I do appreciate all your information, and didn't mean to come across like I was not agreeing with your post or your rationale as I am nowhere near an expert at careplans. I only wanted to provide what has worked for me and as a different way for the OP to perhaps go at the DX when struggling with coming up w/ multiple for the same pt.

You want to talk about assessment and the OP wants to determine nursing diagnoses. OK, lets talk about assessment for the moment.

A style, or perspective, in doing an assessment is just that. Many roads lead to the same destination whether the patient is assessed by ADLs, functional needs, holistically or whatever stressors in their environment are impacting their behavior.
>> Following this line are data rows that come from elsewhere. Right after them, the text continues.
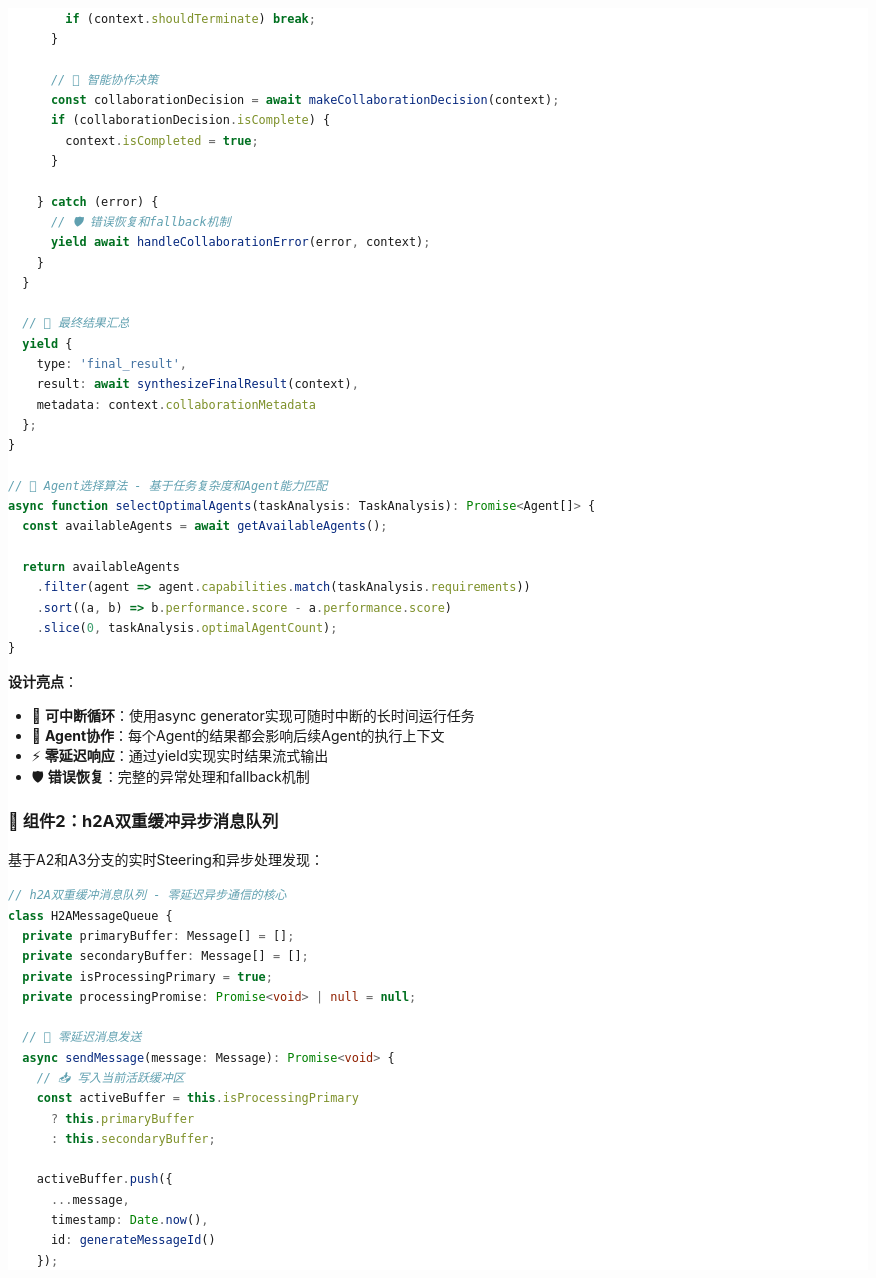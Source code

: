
 ```typescript
        if (context.shouldTerminate) break;
      }
      
      // 🧠 智能协作决策
      const collaborationDecision = await makeCollaborationDecision(context);
      if (collaborationDecision.isComplete) {
        context.isCompleted = true;
      }
      
    } catch (error) {
      // 🛡️ 错误恢复和fallback机制
      yield await handleCollaborationError(error, context);
    }
  }
  
  // 🎉 最终结果汇总
  yield {
    type: 'final_result',
    result: await synthesizeFinalResult(context),
    metadata: context.collaborationMetadata
  };
}

// 🎯 Agent选择算法 - 基于任务复杂度和Agent能力匹配
async function selectOptimalAgents(taskAnalysis: TaskAnalysis): Promise<Agent[]> {
  const availableAgents = await getAvailableAgents();
  
  return availableAgents
    .filter(agent => agent.capabilities.match(taskAnalysis.requirements))
    .sort((a, b) => b.performance.score - a.performance.score)
    .slice(0, taskAnalysis.optimalAgentCount);
}
```

**设计亮点**：
- 🔄 **可中断循环**：使用async generator实现可随时中断的长时间运行任务
- 🤝 **Agent协作**：每个Agent的结果都会影响后续Agent的执行上下文
- ⚡ **零延迟响应**：通过yield实现实时结果流式输出
- 🛡️ **错误恢复**：完整的异常处理和fallback机制

### 🔄 **组件2：h2A双重缓冲异步消息队列**

基于A2和A3分支的实时Steering和异步处理发现：

```typescript
// h2A双重缓冲消息队列 - 零延迟异步通信的核心
class H2AMessageQueue {
  private primaryBuffer: Message[] = [];
  private secondaryBuffer: Message[] = [];
  private isProcessingPrimary = true;
  private processingPromise: Promise<void> | null = null;
  
  // 🚀 零延迟消息发送
  async sendMessage(message: Message): Promise<void> {
    // 📥 写入当前活跃缓冲区
    const activeBuffer = this.isProcessingPrimary 
      ? this.primaryBuffer 
      : this.secondaryBuffer;
    
    activeBuffer.push({
      ...message,
      timestamp: Date.now(),
      id: generateMessageId()
    });
```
When it's time to sit down and determine a nursing diagnosis, the assessment phase is completed. It is now time to look at abnormal data that was obtained during the assessment and determine the patient's problems.

What I find is that people overlook very basic things during their assessment process. This happens partly because of inexperience in assessing and partly because of lack of knowledge about the disease process going on or lack of knowledge about the assessment style they're supposed to be using and what the normal parameters should be so they can recognize the abnormal ones. When students sit down to start writing their care plans and say, "I don't know where to start", it's because:

  1. they don't know or understand the nursing process and that it proceeds in an orderly fashion from assessment to determination of the patients problems to the planning of their care to implementation of the plan to evaluation of the plan and back around through the entire process again
  2. they didn't do a thorough job of assessment to begin with

Hopefully, these improve with time, experience and learning from prior mistakes.

Now, back to nursing diagnosis, which is step 2 of the nursing process and what this thread was originally about. The only thing to consider when coming up with nursing diagnoses for a patient is:

abnormal data that was obtained during the assessment process = patient problems

It is that simple. There is nothing any more complex about it. The difficulties most have are that they missed picking up on important data, they have data but don't recognize it as "problems" or know what to do with it, or they are matching the data they do have with the wrong nursing diagnoses.

Specializes in ortho/neuro.

I don't understand where it seems I am talking about doing assessments, I meant to use the data you have collected, find what is abnormal, and apply that data to how it is holistically affecting the patients abilities to function in order to put it together and come up with a DX. For example, I had a pt. w/ COPD and my DX was activity intolerance R/T generalized weakness, decreased oxygen carrying capability of blood, imbalance between oxygen supply and demand AEB pt. verbalization of 'decreased energy and feeling weak', Hgb 11.1, pt. Sa02 levels 88% on RA during amulation and COPD.